Each line below that contains the word "token" must be copied.

(Dataset items)
════════
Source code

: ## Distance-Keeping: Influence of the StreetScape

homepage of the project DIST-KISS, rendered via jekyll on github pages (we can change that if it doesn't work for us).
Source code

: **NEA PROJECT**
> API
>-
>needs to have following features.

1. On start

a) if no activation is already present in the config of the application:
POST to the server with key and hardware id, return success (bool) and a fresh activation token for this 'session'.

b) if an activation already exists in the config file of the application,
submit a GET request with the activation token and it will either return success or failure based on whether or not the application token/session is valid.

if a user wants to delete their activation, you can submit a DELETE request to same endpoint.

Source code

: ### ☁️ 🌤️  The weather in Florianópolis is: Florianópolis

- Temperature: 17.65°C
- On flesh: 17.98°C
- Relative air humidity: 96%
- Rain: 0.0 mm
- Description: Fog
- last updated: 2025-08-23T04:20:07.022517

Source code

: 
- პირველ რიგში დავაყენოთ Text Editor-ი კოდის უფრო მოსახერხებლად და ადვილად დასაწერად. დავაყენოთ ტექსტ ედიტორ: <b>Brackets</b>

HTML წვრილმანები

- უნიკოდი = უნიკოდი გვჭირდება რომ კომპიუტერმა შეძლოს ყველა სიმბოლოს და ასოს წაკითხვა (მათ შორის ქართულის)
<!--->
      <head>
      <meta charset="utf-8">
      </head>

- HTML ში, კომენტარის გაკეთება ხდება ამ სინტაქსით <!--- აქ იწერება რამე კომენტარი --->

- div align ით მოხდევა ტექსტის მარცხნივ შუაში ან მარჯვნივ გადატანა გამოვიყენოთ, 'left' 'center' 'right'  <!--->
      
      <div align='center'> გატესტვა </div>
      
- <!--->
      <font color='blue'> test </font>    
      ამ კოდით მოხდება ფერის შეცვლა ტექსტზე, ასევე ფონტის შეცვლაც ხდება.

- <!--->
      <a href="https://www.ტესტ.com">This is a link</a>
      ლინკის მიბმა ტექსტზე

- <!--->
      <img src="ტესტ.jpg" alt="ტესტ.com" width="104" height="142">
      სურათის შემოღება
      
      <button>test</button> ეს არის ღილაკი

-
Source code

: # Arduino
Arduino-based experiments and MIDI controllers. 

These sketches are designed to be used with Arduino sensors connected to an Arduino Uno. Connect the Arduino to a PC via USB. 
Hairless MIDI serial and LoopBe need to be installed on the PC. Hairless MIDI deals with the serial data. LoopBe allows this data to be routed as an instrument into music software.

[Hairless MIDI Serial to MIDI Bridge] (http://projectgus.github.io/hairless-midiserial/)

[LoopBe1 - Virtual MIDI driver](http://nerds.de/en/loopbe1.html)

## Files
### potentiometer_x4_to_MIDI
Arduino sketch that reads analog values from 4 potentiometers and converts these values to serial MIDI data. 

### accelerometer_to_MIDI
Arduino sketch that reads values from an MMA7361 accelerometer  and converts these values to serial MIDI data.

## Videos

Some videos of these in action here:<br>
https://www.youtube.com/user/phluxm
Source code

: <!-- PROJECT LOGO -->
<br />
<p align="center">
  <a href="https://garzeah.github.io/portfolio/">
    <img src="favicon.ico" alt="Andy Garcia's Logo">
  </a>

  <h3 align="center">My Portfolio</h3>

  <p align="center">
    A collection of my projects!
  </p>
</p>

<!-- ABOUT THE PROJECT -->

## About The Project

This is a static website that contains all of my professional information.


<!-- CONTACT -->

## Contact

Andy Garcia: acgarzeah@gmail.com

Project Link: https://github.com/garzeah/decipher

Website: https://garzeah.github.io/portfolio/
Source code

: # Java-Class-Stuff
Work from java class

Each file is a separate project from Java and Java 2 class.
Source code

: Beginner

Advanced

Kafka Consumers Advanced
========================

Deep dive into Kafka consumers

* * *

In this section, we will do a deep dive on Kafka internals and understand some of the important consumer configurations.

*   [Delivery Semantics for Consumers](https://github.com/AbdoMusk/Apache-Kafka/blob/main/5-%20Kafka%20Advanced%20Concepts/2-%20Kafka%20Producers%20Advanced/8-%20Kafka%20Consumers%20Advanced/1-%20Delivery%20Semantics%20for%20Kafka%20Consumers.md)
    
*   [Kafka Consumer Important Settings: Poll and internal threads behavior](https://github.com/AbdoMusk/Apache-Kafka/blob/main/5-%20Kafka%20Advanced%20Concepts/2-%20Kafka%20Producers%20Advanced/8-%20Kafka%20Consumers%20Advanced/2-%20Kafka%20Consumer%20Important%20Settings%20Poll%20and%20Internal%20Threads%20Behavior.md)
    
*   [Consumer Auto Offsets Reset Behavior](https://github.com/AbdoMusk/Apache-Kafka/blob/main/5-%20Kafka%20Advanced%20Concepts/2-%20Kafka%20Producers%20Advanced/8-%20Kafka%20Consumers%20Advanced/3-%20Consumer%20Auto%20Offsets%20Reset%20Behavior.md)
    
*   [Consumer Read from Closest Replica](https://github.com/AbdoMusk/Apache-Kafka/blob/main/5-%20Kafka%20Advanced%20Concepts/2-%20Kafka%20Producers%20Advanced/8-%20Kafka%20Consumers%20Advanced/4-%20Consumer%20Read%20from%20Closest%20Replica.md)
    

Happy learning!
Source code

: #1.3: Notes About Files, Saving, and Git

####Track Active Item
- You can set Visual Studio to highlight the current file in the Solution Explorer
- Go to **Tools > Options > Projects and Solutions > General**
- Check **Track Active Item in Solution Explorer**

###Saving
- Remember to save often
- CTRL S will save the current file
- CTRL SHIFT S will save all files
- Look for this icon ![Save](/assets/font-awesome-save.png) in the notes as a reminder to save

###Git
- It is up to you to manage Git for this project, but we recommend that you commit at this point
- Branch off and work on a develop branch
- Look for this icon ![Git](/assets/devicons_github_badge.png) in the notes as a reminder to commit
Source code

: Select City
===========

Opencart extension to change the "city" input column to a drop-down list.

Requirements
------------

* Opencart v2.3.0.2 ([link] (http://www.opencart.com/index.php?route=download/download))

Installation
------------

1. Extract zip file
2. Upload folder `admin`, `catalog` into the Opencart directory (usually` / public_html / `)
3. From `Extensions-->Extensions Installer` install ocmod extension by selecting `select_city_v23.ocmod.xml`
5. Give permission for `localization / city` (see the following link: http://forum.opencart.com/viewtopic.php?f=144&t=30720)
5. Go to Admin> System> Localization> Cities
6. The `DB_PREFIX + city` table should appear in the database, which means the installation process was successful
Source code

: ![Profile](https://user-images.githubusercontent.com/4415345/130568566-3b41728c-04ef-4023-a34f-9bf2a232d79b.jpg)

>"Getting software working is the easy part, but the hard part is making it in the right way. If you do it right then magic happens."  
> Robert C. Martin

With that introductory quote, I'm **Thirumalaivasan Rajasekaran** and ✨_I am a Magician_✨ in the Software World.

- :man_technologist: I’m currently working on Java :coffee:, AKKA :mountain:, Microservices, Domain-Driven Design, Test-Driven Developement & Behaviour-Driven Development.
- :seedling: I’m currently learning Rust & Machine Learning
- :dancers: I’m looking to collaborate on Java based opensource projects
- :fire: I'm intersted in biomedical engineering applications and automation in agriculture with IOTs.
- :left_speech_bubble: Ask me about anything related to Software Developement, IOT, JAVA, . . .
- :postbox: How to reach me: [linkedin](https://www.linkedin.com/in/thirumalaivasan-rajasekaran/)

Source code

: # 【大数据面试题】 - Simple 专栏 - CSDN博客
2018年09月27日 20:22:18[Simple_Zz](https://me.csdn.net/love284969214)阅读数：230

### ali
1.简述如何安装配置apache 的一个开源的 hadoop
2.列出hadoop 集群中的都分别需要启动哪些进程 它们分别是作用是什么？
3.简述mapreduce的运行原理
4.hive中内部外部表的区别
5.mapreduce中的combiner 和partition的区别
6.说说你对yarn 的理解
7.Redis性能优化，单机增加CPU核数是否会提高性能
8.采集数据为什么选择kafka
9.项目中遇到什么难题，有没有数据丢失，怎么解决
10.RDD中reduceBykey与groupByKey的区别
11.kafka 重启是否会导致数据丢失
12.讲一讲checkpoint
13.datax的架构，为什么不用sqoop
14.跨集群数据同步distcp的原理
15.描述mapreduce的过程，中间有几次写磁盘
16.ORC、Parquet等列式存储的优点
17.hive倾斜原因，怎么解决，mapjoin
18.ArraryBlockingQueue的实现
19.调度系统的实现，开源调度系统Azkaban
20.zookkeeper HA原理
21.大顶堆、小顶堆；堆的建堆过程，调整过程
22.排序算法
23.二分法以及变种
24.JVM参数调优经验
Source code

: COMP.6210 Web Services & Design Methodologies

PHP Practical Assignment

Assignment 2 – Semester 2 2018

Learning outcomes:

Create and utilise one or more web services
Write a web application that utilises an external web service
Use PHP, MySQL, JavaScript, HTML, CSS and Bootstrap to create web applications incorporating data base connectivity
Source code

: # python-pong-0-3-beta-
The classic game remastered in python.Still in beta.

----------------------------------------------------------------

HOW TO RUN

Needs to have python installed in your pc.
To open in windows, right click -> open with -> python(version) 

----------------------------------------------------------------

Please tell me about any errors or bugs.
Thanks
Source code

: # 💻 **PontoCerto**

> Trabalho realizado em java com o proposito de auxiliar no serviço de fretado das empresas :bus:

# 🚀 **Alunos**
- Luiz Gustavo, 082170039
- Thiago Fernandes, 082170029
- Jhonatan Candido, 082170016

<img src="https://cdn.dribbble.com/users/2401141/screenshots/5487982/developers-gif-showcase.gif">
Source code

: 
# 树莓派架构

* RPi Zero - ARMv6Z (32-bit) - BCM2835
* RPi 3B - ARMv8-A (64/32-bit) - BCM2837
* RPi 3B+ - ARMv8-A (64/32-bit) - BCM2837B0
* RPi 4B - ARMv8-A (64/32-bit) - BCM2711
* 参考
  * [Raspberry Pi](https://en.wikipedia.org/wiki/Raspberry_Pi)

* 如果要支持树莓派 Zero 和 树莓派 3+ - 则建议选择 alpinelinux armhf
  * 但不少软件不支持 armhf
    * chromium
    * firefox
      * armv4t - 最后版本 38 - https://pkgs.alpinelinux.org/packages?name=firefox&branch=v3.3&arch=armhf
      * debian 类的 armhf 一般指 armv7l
════════
_ANSWER SECTION_
POST to the server with key and hardware id, return success (bool) and a fresh activation token for this 'session'.
submit a GET request with the activation token and it will either return success or failure based on whether or not the application token/session is valid.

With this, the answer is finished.